==== Listed records ====
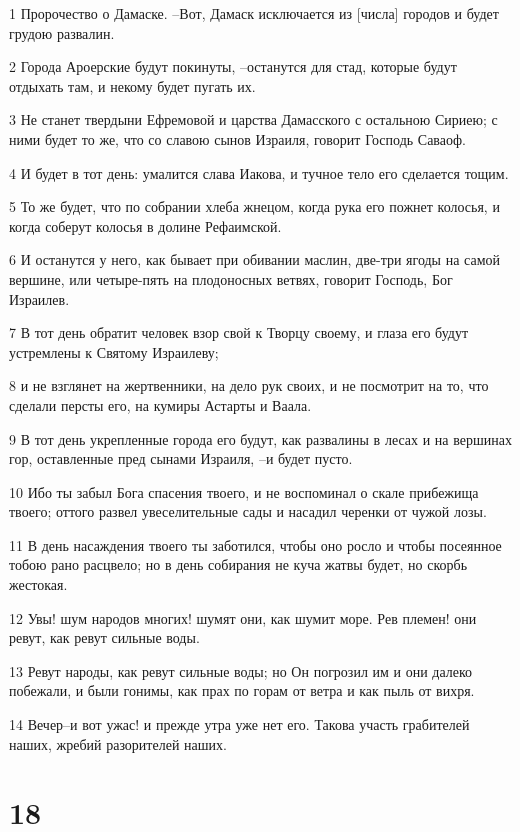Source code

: \par 1 Пророчество о Дамаске. --Вот, Дамаск исключается из [числа] городов и будет грудою развалин.
\par 2 Города Ароерские будут покинуты, --останутся для стад, которые будут отдыхать там, и некому будет пугать их.
\par 3 Не станет твердыни Ефремовой и царства Дамасского с остальною Сириею; с ними будет то же, что со славою сынов Израиля, говорит Господь Саваоф.
\par 4 И будет в тот день: умалится слава Иакова, и тучное тело его сделается тощим.
\par 5 То же будет, что по собрании хлеба жнецом, когда рука его пожнет колосья, и когда соберут колосья в долине Рефаимской.
\par 6 И останутся у него, как бывает при обивании маслин, две-три ягоды на самой вершине, или четыре-пять на плодоносных ветвях, говорит Господь, Бог Израилев.
\par 7 В тот день обратит человек взор свой к Творцу своему, и глаза его будут устремлены к Святому Израилеву;
\par 8 и не взглянет на жертвенники, на дело рук своих, и не посмотрит на то, что сделали персты его, на кумиры Астарты и Ваала.
\par 9 В тот день укрепленные города его будут, как развалины в лесах и на вершинах гор, оставленные пред сынами Израиля, --и будет пусто.
\par 10 Ибо ты забыл Бога спасения твоего, и не воспоминал о скале прибежища твоего; оттого развел увеселительные сады и насадил черенки от чужой лозы.
\par 11 В день насаждения твоего ты заботился, чтобы оно росло и чтобы посеянное тобою рано расцвело; но в день собирания не куча жатвы будет, но скорбь жестокая.
\par 12 Увы! шум народов многих! шумят они, как шумит море. Рев племен! они ревут, как ревут сильные воды.
\par 13 Ревут народы, как ревут сильные воды; но Он погрозил им и они далеко побежали, и были гонимы, как прах по горам от ветра и как пыль от вихря.
\par 14 Вечер--и вот ужас! и прежде утра уже нет его. Такова участь грабителей наших, жребий разорителей наших.

\chapter{18}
====
- What you have to do: Give back exactly the run of lines that opens the material above and ends at the line with "будет пугать их.". Omit the pictures.

- Your response:
Source code

: \par 1 Пророчество о Дамаске. --Вот, Дамаск исключается из [числа] городов и будет грудою развалин.
\par 2 Города Ароерские будут покинуты, --останутся для стад, которые будут отдыхать там, и некому будет пугать их.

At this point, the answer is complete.